The experimental component of this investigation consisted of continuous permeability measurements during flooding at various salinity steps and simultaneous collection of the effluent. The effluent was analyzed using Inductively Coupled Plasma (ICP elemental analysis). The CEC's of the rock exposed to the different salinities have also been measured. Scanning Electron Microscope (SEM) visual investigations have also been carried out.
During the flooding with several different brines, permeability variations were observed. The variation of the ionic composition of the effluent has allowed for:
• identification and characterization of the temporary divalent cation stripping process
• the framing of hypotheses about other possible mechanisms taking place in the core during LSF, such as:
o ion exchange between injected brine and the clays as the salinity decreased
o The role that CEC plays in the re-equilibration with the new salinity
o the CEC variation throughout the experiment at Sor
o mineral dissolution and clay deflocculation.
The comprehensive suite of tools and techniques used here has given more insights into the mechanisms taking place when decreasing the ionic strength and their use can serve to improve the deployment of the technology, including the prevention of formation damage.

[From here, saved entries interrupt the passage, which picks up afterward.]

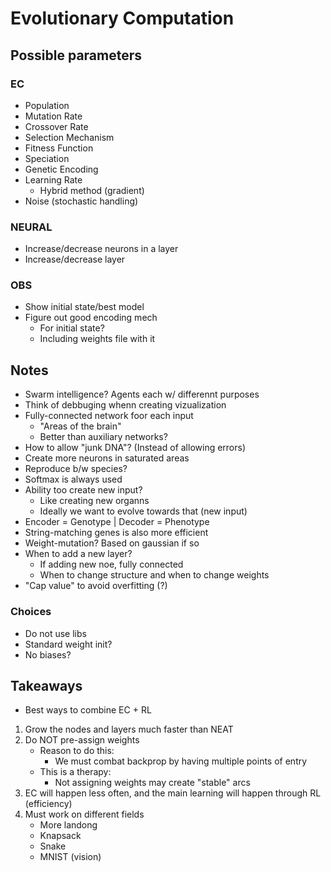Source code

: # Evolutionary Computation

## Possible parameters

### EC

- Population
- Mutation Rate
- Crossover Rate
- Selection Mechanism
- Fitness Function
- Speciation
- Genetic Encoding
- Learning Rate
  - Hybrid method (gradient)
- Noise (stochastic handling)

### NEURAL

- Increase/decrease neurons in a layer
- Increase/decrease layer

### OBS

- Show initial state/best model
- Figure out good encoding mech
  - For initial state?
  - Including weights file with it

## Notes

- Swarm intelligence? Agents each w/ differennt purposes
- Think of debbuging whenn creating vizualization
- Fully-connected network foor each input
  - "Areas of the brain"
  - Better than auxiliary networks?
- How to allow "junk DNA"? (Instead of allowing errors)
- Create more neurons in saturated areas
- Reproduce b/w species?
- Softmax is always used
- Ability too create new input?
  - Like creating new organns
  - Ideally we want to evolve towards that (new input)
- Encoder = Genotype | Decoder = Phenotype
- String-matching genes is also more efficient
- Weight-mutation? Based on gaussian if so
- When to add a  new layer?
  - If adding new noe, fully connected
  - When to change structure and when to change weights
- "Cap value" to avoid overfitting (?)

### Choices

- Do not use libs
- Standard weight init?
- No biases?

## Takeaways

- Best ways to combine EC + RL

1. Grow the nodes and layers much faster than NEAT  
2. Do NOT pre-assign weights
   - Reason to do this:  
     - We must combat backprop by having multiple points of entry  
   - This is a therapy:  
     - Not assigning weights may create "stable" arcs  
3. EC will happen less often, and the main learning will happen through RL (efficiency)
4. Must work on different fields
   - More landong
   - Knapsack
   - Snake
   - MNIST (vision)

The role of the injection brine composition in oil recovery efficiency has been increasingly investigated in recent years. In several cases there is evidence of incremental oil after injection of a lower salinity brine in sandstones (Vledder et al, 2012, Seccombe et al, 2010), or when modified salinity brine is injected in carbonates (Yousef et al,2012; Romanuka et al , 2012); while in other cases no effect has been observed (i.e. Snorre Field, Skrettingland et al., 2011). The reason for the wide response is still to be elucidated but it is clear that it is related to the several factors underlying the microscopic mechanisms. It is clear that the low salinity brine needs to have a salinity low enough to yield extra recovery and at the same time high enough to prevent any formation damage (FD) by clay swelling. Typical low salinity concentrations are in the ranges of 1000 to 2000 mg/l TDS while the specific ranges are investigated individually per field.
This paper addresses salinity ranges below 6000 ppm TDS that are relatively low. Extensive work on the relationship between clay swelling/deflocculation and brine composition was carried out by Scheuerman et al. in the 1990's, which led to Injection-Water guidelines based on the compatibility of injection water and formation clays. A FD prevention criteria was outlined based on the fraction of total divalent cations needed in injection water to avoid clay deflocculation and hence permeability impairment.